The Supreme Court of Bermuda (Kawaley CJ) handed down a decision revisiting the existing practice of hearing applications to restructure Bermuda law trusts in private when appropriate.

_In the Matter of the G Trusts_ [2017] SC (Bda) (15 November 2017) discussed and determined three substantive trust law issues (which are each addressed in separate ‘Conyers Alerts’), but the Court also engaged with recent media critiques of offshore ‘secrecy’ after the publication of stolen material.

In a robust defence of the fundamental right to privacy, the Court upheld the right of applicants to restructure trusts in camera where the circumstances justified confidentiality for private matters:

_“The present proceedings concern the internal administration of a private trust into which the general public have no right to pry. Persons administering, interested in or settling Bermuda trusts should rest assured that this Court’s firmly established practise of making confidentiality orders in appropriate cases, which is merely designed to enable law-abiding citizens to peaceably enjoy their actual and contingent property rights, has a venerable legal basis. The existing practice will continue to be applied in appropriate cases such as the present.”_

By confirming the _“existing practice”_ in Bermuda – which allows for trust applications to be heard in private in appropriate circumstances – the Chief Justice reinforced the reasoning in the earlier decision of _Re BCD Trust_ (Confidentiality Order) [2015] Bda LR 108 (“Re BCD Trust”). In _Re BCD Trust_, the Applicant (represented by Conyers) obtained an order that the application to restructure the trust be dealt with in private. In that case, the Court held:

_“[T]he history of what is essentially Chambers hearings is that they were traditionally private hearings. The notion of a more open approach to Chambers hearings has developed in the public interest within a constitutional framework which specifically blesses the idea of the Court departing from the public hearing principle in the interest of privacy and other countervailing public interests. …it is inherently consistent with the public interest and the administration of justice generally that applications such as these be anonymised and dealt with as private applications, where there is no obvious public interest in knowing about an internal trust administration matter.”

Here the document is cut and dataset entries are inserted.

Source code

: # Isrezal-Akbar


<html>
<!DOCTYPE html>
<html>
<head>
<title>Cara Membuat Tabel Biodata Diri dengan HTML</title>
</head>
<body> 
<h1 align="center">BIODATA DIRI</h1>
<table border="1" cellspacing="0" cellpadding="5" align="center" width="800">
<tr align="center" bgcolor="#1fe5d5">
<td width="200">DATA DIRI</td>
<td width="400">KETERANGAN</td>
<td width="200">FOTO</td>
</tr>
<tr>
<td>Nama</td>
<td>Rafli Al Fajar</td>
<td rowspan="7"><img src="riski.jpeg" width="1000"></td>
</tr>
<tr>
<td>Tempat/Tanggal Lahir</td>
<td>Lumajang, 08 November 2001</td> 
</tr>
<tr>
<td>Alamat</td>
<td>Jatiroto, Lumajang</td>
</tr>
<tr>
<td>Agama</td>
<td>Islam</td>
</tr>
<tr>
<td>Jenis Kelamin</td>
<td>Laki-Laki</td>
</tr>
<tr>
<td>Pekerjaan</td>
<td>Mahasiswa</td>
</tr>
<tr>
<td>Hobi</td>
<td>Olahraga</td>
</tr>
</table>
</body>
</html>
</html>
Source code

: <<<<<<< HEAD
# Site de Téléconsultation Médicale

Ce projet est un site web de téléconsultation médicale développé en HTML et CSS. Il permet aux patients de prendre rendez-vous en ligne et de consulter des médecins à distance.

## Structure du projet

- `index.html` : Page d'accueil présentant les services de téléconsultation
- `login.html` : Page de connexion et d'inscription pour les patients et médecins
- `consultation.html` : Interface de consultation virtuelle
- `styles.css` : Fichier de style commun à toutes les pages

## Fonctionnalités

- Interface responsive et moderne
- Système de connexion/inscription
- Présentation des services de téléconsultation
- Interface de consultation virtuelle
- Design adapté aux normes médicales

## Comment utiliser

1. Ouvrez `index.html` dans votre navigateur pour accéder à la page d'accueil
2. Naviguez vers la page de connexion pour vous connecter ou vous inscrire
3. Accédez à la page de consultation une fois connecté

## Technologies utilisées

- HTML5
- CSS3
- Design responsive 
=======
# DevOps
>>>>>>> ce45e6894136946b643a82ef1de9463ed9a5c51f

Re BCD Trust also recognised the constitutional underpinning allowing for privacy when appropriate, namely the interaction of Sections 6(9) and 6(10) of the Bermuda Constitution Order, 1968. The Court in G Trusts then traced the inspiration for the Bermuda Sections to Article 6 of the European Convention on Human Rights. The Chief Justice then acknowledged that the current climate justified revisiting the existing practice to test again the solidity of its foundation:

“In the course of the hearing I did very much have in mind whether the popular onshore attacks on offshore ‘secrecy’ undermined in any way the validity of this Court’s previous practice in this regard. Writing the present judgment over the Remembrance Day weekend seems an appropriate occasion to revisit this issue.”

The Court’s remembrance followed:

“Bermuda’s offshore sector began in the mid-1930’s and the concept of offshore companies and offshore trusts were commercially driven, at least in part, by anxieties on the part of far-sighted members of the European moneyed classes about a looming war and the risk of confiscation of their assets (or worse) by populist governments envious of their wealth in recessionary times. The confiscation of assets and worse did in fact occur, and Bermuda fought on the victorious side which introduced the notion of fundamental human rights designed to ensure that untrammeled democracy would not trample on personal and property rights again.”

Having (re)established Bermuda’s existing practice upon the cornerstone of the right to privacy, the Court then illustrated when privacy orders might be appropriate, citing, inter alia, how unnecessary publicity of private wealth may subject trust beneficiaries to unjustified public attention, including in the case of beneficiaries who are minors, where the disclosure of wealth may impair their ability to enjoy a healthy and normal childhood.

The Chief Justice also offered this practical observation for those who have yet to appreciate that ‘secrecy’ exists because citizens have a right to ‘privacy’ in their financial affairs: “The ordinary citizen who consults his solicitor about revising his will is not required to disclose the content of his will and his discussions with his solicitor to the general public”. So too of trusts, even when the trust is governed by the law of an offshore jurisdiction. Privacy has a venerable legal basis.